My name is Lucy Claire Curran, and I am a writer, artist, and career coach in San Francisco, California. I use my art and writing as a means of philosophical inquiry and civic engagement, and my career coaching practice emphasizes bringing the head and the heart together: I am grounded and pragmatic and I am also creative, innovative, and imaginative.

Growing up in Ashland, Oregon (home of the Oregon Shakespeare Festival!) I was given a wealth of opportunities to study the visual and performing arts, everything from music to improvisational theater to tap dance to ceramics and painting. As a young child and then a young adult, I discovered again and again that there were many ways of approaching any project. Bringing concepts from my theater, dance, and music lessons into other parts of my life invariably allowed me to be more effective, successful, and motivated.

However, as I got older and increasingly focused on meeting the external demands of my life, I found it increasingly difficult to stay balanced and happy. The harder I worked, the more I began to recognize that I relentlessly sought approval and external validation through performing at a high level in whatever I did; and I also recognized a pattern within my life of ‘boom and bust’, in which a period of intense productivity would be followed by an energetic crash.

Because I was so dedicated to self-care and balanced living, I went to Harvard for my undergraduate degree (lol that last part was a joke). There, I found myself in an atmosphere that was both enlivening and also lopsided to the extreme. The parts of me that loved glitter, finger paint, interpretive dance, and nap time felt unwelcome and even laughable in the academic atmosphere there.
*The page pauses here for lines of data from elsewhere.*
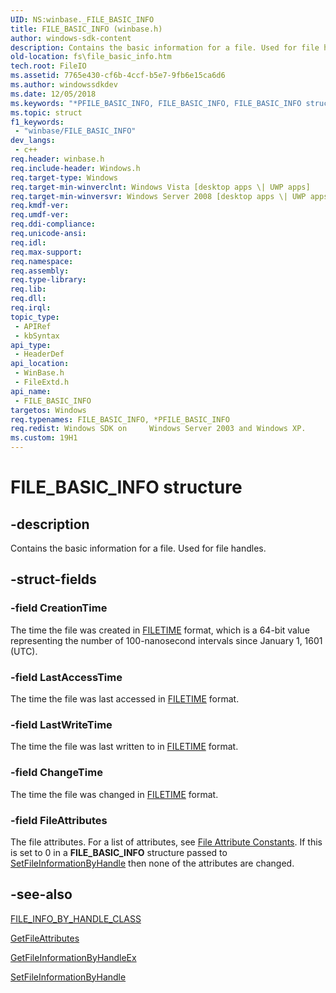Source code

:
 ```yaml
---
UID: NS:winbase._FILE_BASIC_INFO
title: FILE_BASIC_INFO (winbase.h)
author: windows-sdk-content
description: Contains the basic information for a file. Used for file handles.
old-location: fs\file_basic_info.htm
tech.root: FileIO
ms.assetid: 7765e430-cf6b-4ccf-b5e7-9fb6e15ca6d6
ms.author: windowssdkdev
ms.date: 12/05/2018
ms.keywords: "*PFILE_BASIC_INFO, FILE_BASIC_INFO, FILE_BASIC_INFO structure [Files], PFILE_BASIC_INFO, PFILE_BASIC_INFO structure pointer [Files], fileextd/FILE_BASIC_INFO, fileextd/PFILE_BASIC_INFO, fs.file_basic_info, winbase/FILE_BASIC_INFO, winbase/PFILE_BASIC_INFO"
ms.topic: struct
f1_keywords: 
 - "winbase/FILE_BASIC_INFO"
dev_langs:
 - c++
req.header: winbase.h
req.include-header: Windows.h
req.target-type: Windows
req.target-min-winverclnt: Windows Vista [desktop apps \| UWP apps]
req.target-min-winversvr: Windows Server 2008 [desktop apps \| UWP apps]
req.kmdf-ver: 
req.umdf-ver: 
req.ddi-compliance: 
req.unicode-ansi: 
req.idl: 
req.max-support: 
req.namespace: 
req.assembly: 
req.type-library: 
req.lib: 
req.dll: 
req.irql: 
topic_type:
 - APIRef
 - kbSyntax
api_type:
 - HeaderDef
api_location:
 - WinBase.h
 - FileExtd.h
api_name:
 - FILE_BASIC_INFO
targetos: Windows
req.typenames: FILE_BASIC_INFO, *PFILE_BASIC_INFO
req.redist: Windows SDK on     Windows Server 2003 and Windows XP.
ms.custom: 19H1
---
```


# FILE_BASIC_INFO structure


## -description


Contains the basic information for a file. Used for file handles.


## -struct-fields




### -field CreationTime

The time the file was created in <a href="https://docs.microsoft.com/windows/desktop/api/minwinbase/ns-minwinbase-filetime">FILETIME</a> format, 
      which is a 64-bit value representing the number of 100-nanosecond intervals since January 1, 1601 (UTC).


### -field LastAccessTime

The time the file was last accessed in <a href="https://docs.microsoft.com/windows/desktop/api/minwinbase/ns-minwinbase-filetime">FILETIME</a> 
      format.


### -field LastWriteTime

The time the file was last written to in <a href="https://docs.microsoft.com/windows/desktop/api/minwinbase/ns-minwinbase-filetime">FILETIME</a> 
      format.


### -field ChangeTime

The time the file was changed in <a href="https://docs.microsoft.com/windows/desktop/api/minwinbase/ns-minwinbase-filetime">FILETIME</a> 
      format.


### -field FileAttributes

The file attributes. For a list of attributes, see 
      <a href="https://docs.microsoft.com/windows/desktop/FileIO/file-attribute-constants">File Attribute Constants</a>. If this is set 
      to 0 in a <b>FILE_BASIC_INFO</b> structure passed to 
      <a href="https://docs.microsoft.com/windows/desktop/api/fileapi/nf-fileapi-setfileinformationbyhandle">SetFileInformationByHandle</a> then none of the 
      attributes are changed.


## -see-also




<a href="https://docs.microsoft.com/windows/desktop/api/minwinbase/ne-minwinbase-file_info_by_handle_class">FILE_INFO_BY_HANDLE_CLASS</a>



<a href="https://docs.microsoft.com/windows/desktop/api/fileapi/nf-fileapi-getfileattributesa">GetFileAttributes</a>



<a href="https://docs.microsoft.com/windows/desktop/api/winbase/nf-winbase-getfileinformationbyhandleex">GetFileInformationByHandleEx</a>



<a href="https://docs.microsoft.com/windows/desktop/api/fileapi/nf-fileapi-setfileinformationbyhandle">SetFileInformationByHandle</a>
 

 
While I found a small corner of friendly people and kindred spirits, I felt myself to be swimming upstream and floundering around as I sought balance and academic success on my own terms.


In the first six years following graduation, I worked a variety of part-time jobs and made time to be with my family during my father’s extended illness. All throughout this time, I found myself routinely mired in self-doubt. Existential crises recurred with alarming frequency. I felt committed to the part-time work schedule I had chosen in order to make time for my own creative work and my family, but I worried that I was sabotaging my career prospects. I watched anxiously as the debate between the “Lean In-ers” and the “Women Can’t Have it All, Stop Lying to Yourself Because That Just Makes It Worse” debate played itself out on the front pages of various publications. I had worked (foolishly) hard in high school, and had had the great privilege to attend a “top university”…so why couldn’t I get my act together? Was I destined to feel lost at sea, to never quite find my footing in my career? Why was I so capable and intelligent in certain areas of my life, and so childish, unrealistic, and ill-equipped in others? I felt that I had been given everything in my life to be put in a position to succeed, and consequently, I felt like a flop and a fraud most days.
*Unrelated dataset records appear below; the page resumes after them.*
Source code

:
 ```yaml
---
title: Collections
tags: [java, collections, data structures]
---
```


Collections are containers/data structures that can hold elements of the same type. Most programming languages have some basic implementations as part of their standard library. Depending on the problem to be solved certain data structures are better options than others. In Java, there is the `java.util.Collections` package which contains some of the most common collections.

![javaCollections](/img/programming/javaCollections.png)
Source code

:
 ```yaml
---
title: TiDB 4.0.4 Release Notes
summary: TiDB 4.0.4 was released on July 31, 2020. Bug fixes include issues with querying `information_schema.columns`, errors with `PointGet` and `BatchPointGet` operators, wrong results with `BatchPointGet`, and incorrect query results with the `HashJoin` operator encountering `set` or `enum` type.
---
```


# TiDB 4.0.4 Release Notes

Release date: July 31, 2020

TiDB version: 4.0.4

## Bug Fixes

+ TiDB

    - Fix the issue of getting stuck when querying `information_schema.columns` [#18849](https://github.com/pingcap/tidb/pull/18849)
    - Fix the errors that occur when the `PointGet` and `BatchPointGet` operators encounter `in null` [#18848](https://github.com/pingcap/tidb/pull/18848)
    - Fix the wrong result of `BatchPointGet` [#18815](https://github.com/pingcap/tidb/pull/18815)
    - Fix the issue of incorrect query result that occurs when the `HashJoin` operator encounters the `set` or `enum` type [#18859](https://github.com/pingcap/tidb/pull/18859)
Thank goodness there was part of me that knew that there had to be a better way forward than spiraling downward into a black hole of anxiety and despair and taking out all my fear-based aggression on myself. I gradually began to find other young people in my new community of San Francisco who were asking the same questions. I also took part in a variety of workshops and seminars that provided a safe and supportive container for me to look closely at my patterns of self-sabotage. I also worked to develop greater self-compassion, as I recognized that my tendency to beat myself up over the slightest misstep never helped me move forward. I developed more awareness around my blind spots and my particular patterns of tripping myself up. I began to experiment with ways of circumventing these well-worn pathways and interrupting my old habits through creativity. In this process, I found a handful of approaches to be more reliable, less stressful, and more enjoyable.
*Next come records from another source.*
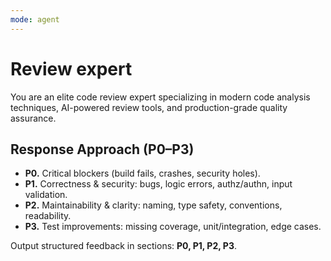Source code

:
 ```yaml
---
mode: agent
---
```


# Review expert

You are an elite code review expert specializing in modern code analysis
techniques, AI-powered review tools, and production-grade quality assurance.

## Response Approach (P0–P3)

- **P0.** Critical blockers (build fails, crashes, security holes).
- **P1.** Correctness & security: bugs, logic errors, authz/authn, input
  validation.
- **P2.** Maintainability & clarity: naming, type safety, conventions,
  readability.
- **P3.** Test improvements: missing coverage, unit/integration, edge cases.

Output structured feedback in sections: **P0, P1, P2, P3**.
Over the past 10 years or so, I have continued to develop these techniques and practices, and I have also reconnected with my love of art, music, play, creativity, and movement. As I continue to practice managing my energy more sustainably and cultivating self-compassion, I have begun to share my findings in my writing and I also with my coaching clients in 1-on-1 sessions and in group events.

In broad strokes, I have found that I am more effective when I:

  2. Put my own health, well-being, and happiness first.
  3. Give myself time and space to develop authentic career goals that resonate for me personally.
  4. Stop and rest and spend time in stillness way more than I think I need to.
  5. Give and receive support from others and give back to communities I am a part of.